=== Given records ===

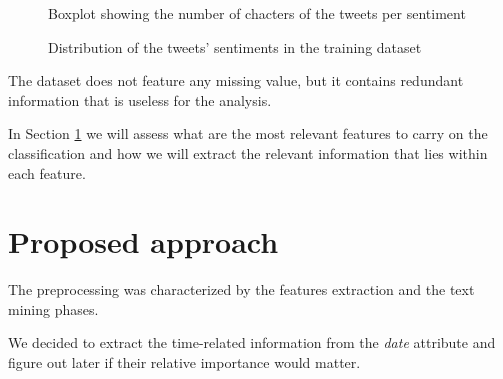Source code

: \documentclass[conference]{IEEEtran}
\begin{document}
\begin{figure}[h]
        \centering
        
        \caption{Boxplot showing the number of chacters of the tweets per sentiment}
        \label{fig:charcount}
\end{figure}
\begin{figure}[h]
        \centering
        
        \caption{Distribution of the tweets' sentiments in the training dataset}
        \label{fig:unbalanced}
\end{figure}
The dataset does not feature any missing value, but it contains redundant information that is useless for the analysis.

In Section \ref{sec:approach} we will assess what are the most relevant features to carry on the classification and how we will extract the relevant information that lies within each feature.

\section{Proposed approach}\label{sec:approach}
The preprocessing was characterized by the features extraction and the text mining phases.

We decided to extract the time-related information from the \textit{date} attribute and figure out later if their relative importance would matter.
\end{document}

===

▶ _About this exercise_: Could you write out, exactly, each line of the data above from the one containing "We decided to" through the last, including both?

▶ _Written response_:
We decided to extract the time-related information from the \textit{date} attribute and figure out later if their relative importance would matter.
\end{document}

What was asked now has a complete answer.